In the heart of Hong Kong, at Tai Kwun Contemporary, an ambitious exhibition titled “Green Snake: Women-Centered Ecologies” weaves a narrative that transcends boundaries between humanity and the natural world. Spearheaded by Chengdu-based artists Cao Minghao and Chen Jianjun’s evocative two-channel video installation, “Back to Mu Village‘s Fairy Big Lake,” the show delves deep into Indigenous traditions and their relationship with the environment. Here, a disembodied voice narrates a Tibetan herder ritual, underscoring the urgent need to reconcile with nature in the face of environmental degradation.

Curated with meticulous care, “Green Snake” showcases the works of over 30 artists from 20 countries, inviting viewers to explore the intricate connections between Indigenous communities and their ecosystems. Despite geographical distances, the exhibition highlights the shared heritage and wisdom that bind these cultures across time and space. Through diverse mediums ranging from murals to sculptures, the artists blur the lines between cultures and ecologies, fostering a dialogue that transcends borders.

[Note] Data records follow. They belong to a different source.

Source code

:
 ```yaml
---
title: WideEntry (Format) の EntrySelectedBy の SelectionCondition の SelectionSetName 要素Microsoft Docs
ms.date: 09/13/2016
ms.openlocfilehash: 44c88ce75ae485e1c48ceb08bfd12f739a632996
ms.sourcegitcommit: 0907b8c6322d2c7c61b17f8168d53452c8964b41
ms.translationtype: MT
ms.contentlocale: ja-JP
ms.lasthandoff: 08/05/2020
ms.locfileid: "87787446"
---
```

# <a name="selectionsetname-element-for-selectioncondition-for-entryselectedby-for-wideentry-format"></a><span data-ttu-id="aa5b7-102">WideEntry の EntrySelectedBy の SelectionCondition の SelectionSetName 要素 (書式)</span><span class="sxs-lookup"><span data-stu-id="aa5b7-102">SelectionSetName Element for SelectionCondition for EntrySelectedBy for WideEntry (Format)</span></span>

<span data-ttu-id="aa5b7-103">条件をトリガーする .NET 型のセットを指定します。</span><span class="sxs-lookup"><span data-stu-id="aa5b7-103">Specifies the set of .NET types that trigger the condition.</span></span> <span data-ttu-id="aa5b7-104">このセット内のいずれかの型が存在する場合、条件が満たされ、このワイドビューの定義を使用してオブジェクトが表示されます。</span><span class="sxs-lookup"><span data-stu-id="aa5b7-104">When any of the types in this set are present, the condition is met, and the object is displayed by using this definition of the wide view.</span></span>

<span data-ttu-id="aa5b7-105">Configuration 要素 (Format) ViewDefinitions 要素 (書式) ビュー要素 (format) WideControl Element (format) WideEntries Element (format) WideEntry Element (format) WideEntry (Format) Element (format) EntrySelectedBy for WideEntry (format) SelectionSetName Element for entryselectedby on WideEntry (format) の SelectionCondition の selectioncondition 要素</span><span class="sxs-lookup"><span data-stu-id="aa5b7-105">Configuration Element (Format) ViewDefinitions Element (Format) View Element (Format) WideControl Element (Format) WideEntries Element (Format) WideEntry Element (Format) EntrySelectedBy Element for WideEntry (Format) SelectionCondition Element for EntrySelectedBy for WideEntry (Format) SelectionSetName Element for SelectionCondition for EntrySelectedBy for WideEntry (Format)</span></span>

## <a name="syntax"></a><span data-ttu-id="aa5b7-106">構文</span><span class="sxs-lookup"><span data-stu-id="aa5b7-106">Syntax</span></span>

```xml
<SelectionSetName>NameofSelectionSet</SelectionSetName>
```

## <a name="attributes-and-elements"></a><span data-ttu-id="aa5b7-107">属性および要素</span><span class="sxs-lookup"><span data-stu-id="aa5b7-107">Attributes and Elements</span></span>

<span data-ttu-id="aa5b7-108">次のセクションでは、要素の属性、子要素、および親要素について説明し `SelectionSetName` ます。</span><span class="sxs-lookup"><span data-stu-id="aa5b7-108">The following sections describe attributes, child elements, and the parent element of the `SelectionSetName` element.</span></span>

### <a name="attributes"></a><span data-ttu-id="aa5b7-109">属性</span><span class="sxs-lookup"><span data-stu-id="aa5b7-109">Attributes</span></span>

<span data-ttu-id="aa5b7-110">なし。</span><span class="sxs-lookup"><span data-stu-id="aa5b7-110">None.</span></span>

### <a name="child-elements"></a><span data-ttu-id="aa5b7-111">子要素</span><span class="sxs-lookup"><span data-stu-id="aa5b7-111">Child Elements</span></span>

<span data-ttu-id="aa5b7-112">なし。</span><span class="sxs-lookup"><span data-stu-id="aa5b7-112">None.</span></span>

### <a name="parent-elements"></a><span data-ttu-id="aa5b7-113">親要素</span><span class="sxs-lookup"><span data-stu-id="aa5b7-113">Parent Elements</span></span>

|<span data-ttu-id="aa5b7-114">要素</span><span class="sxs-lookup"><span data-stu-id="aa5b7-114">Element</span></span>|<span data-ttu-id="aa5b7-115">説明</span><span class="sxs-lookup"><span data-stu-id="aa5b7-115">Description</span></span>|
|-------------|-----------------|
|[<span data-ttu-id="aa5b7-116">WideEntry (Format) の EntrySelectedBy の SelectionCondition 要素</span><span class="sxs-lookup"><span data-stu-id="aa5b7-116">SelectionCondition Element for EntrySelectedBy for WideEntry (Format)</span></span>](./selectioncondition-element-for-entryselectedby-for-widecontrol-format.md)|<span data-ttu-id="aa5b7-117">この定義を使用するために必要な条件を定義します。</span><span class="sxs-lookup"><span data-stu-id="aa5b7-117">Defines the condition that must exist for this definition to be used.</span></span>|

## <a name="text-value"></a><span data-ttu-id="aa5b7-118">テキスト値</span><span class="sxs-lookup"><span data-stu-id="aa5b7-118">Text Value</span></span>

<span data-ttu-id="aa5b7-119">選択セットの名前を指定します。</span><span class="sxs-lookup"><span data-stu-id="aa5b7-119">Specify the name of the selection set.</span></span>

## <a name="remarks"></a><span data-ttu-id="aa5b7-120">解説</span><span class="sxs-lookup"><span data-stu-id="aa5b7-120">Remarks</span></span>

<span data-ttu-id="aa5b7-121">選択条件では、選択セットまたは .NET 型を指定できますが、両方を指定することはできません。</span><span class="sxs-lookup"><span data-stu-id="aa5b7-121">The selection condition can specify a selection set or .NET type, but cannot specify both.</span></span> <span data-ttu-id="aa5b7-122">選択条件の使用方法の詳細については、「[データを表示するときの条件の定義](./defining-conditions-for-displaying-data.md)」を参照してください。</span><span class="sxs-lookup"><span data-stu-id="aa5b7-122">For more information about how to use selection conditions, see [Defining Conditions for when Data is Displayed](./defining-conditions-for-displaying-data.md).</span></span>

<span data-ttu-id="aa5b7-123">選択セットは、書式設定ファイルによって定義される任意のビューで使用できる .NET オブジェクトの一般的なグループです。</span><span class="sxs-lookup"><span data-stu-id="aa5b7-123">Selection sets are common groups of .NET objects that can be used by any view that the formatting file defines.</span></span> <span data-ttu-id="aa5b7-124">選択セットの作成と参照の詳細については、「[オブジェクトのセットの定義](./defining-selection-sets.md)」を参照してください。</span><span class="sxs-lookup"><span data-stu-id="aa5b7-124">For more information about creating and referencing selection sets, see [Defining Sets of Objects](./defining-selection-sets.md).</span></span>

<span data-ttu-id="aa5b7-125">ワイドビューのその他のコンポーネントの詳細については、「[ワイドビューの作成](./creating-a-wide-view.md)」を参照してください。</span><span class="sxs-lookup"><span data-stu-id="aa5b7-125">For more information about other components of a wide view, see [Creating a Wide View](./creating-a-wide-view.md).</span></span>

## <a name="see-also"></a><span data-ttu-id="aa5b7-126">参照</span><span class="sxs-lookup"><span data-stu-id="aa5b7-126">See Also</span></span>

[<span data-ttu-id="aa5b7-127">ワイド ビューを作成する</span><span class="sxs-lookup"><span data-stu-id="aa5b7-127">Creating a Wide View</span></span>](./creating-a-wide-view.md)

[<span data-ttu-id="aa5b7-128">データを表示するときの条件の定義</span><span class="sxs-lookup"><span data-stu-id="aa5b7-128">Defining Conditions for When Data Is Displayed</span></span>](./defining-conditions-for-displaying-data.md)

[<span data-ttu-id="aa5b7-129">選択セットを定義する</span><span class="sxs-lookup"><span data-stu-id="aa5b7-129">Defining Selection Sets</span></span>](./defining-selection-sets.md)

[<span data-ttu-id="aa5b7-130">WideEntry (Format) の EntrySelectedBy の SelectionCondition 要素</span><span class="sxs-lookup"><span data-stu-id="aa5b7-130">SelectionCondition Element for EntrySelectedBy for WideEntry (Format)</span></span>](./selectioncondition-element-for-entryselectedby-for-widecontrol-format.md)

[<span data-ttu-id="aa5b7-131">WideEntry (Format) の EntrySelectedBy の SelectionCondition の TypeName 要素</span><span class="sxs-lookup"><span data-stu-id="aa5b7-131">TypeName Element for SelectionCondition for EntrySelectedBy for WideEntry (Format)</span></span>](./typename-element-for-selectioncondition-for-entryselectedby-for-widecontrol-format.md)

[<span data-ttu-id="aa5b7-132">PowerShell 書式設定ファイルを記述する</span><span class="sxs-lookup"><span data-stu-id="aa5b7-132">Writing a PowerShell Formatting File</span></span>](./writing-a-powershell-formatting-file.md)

One striking example is Indian artist Rohini Devasher’s mural, “Genetic Drift: Symbiont III – Serpentes Parthenocissus,” which adorns the exhibition’s entrance. Depicting a harmonious coexistence of animals and plants, the mural sets the tone for the exploration of symbiotic relationships within nature. Similarly, works like Cecilia Vicuña’s “Bike Serpent” and Karan Shrestha’s “cloud babies” juxtapose human-made materials with natural elements, offering poignant reflections on consumerism and traditional wisdom.

At the core of “Green Snake” are rituals of redress, where artists draw inspiration from ancient traditions to address contemporary environmental challenges. Through mediums such as puppetry and video installations, they evoke a sense of loss and resilience, urging communities to reclaim their connection to the land. Notable pieces like Gidree Bawlee’s “Lost Shadows” and Seba Calfuqueo’s “TRAY TRAY KO” delve into the spiritual significance of water and land, highlighting the enduring struggle for Indigenous sovereignty.

The exhibition reaches its crescendo with visions of the future guided by Indigenous voices. Collaborations like Stephanie Comilang and Simon Speiser’s “Piña, Why is the Sky Blue?” blend technology with ancestral knowledge, offering immersive experiences that challenge conventional narratives of progress. Through virtual reality and interactive installations, viewers are invited to inhabit Indigenous perspectives, fostering a profound understanding of humanity’s interconnectedness with nature.

As visitors exit the exhibition, they are reminded of the fluid boundaries that define “Green Snake.” Devasher’s mural, stretching across the space, serves as a symbolic link between the past, present, and future—a testament to the enduring power of art to inspire change and connection.

In “Green Snake,” art transcends mere aesthetics, becoming a catalyst for dialogue and transformation. Through its exploration of Indigenous ecologies, the exhibition invites viewers to reimagine their relationship with the natural world, forging a path towards a more sustainable and harmonious future.